TASK ITEM
Leave out the images and return all the data word for word.

Start of Block

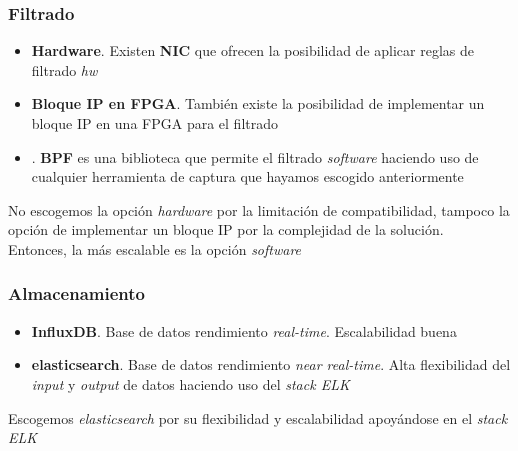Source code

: \documentclass{beamer}
\begin{document}
\begin{frame}[fragile] %
\frametitle{Filtrado}

\begin{itemize}
	\item \textbf{Hardware}. Existen \textbf{NIC} que ofrecen la posibilidad de aplicar reglas de filtrado \textit{hw}
	\item \textbf{Bloque IP en FPGA}. También existe la posibilidad de implementar un bloque IP en una FPGA para el filtrado
	\item \textbf{\color{purple}{Software}}. \textbf{BPF} es una biblioteca que permite el filtrado \textit{software} haciendo uso de cualquier herramienta de captura que hayamos escogido anteriormente
\end{itemize}

No escogemos la opción \textit{hardware} por la limitación de compatibilidad, tampoco la opción de implementar un bloque IP por la complejidad de la solución.\\
Entonces, la más escalable es la opción \textit{software}

\end{frame}


\begin{frame}
\frametitle{Almacenamiento}

\begin{itemize}
	\item \textbf{InfluxDB}. Base de datos rendimiento \textit{real-time}. Escalabilidad buena
	\item \textbf{elasticsearch}. Base de datos rendimiento \textit{near real-time}. Alta flexibilidad del \textit{input} y \textit{output} de datos haciendo uso del \textit{stack ELK}
\end{itemize}

Escogemos \textit{elasticsearch} por su flexibilidad y escalabilidad apoyándose en el \textit{stack ELK}

\end{frame}

\end{document}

End of Block

OUTPUT FOR THIS EXERCISE
Source code

: \documentclass{beamer}
\begin{document}
\begin{frame}[fragile] %
\frametitle{Filtrado}

\begin{itemize}
	\item \textbf{Hardware}. Existen \textbf{NIC} que ofrecen la posibilidad de aplicar reglas de filtrado \textit{hw}
	\item \textbf{Bloque IP en FPGA}. También existe la posibilidad de implementar un bloque IP en una FPGA para el filtrado
	\item \textbf{\color{purple}{Software}}. \textbf{BPF} es una biblioteca que permite el filtrado \textit{software} haciendo uso de cualquier herramienta de captura que hayamos escogido anteriormente
\end{itemize}

No escogemos la opción \textit{hardware} por la limitación de compatibilidad, tampoco la opción de implementar un bloque IP por la complejidad de la solución.\\
Entonces, la más escalable es la opción \textit{software}

\end{frame}


\begin{frame}
\frametitle{Almacenamiento}

\begin{itemize}
	\item \textbf{InfluxDB}. Base de datos rendimiento \textit{real-time}. Escalabilidad buena
	\item \textbf{elasticsearch}. Base de datos rendimiento \textit{near real-time}. Alta flexibilidad del \textit{input} y \textit{output} de datos haciendo uso del \textit{stack ELK}
\end{itemize}

Escogemos \textit{elasticsearch} por su flexibilidad y escalabilidad apoyándose en el \textit{stack ELK}

\end{frame}

\end{document}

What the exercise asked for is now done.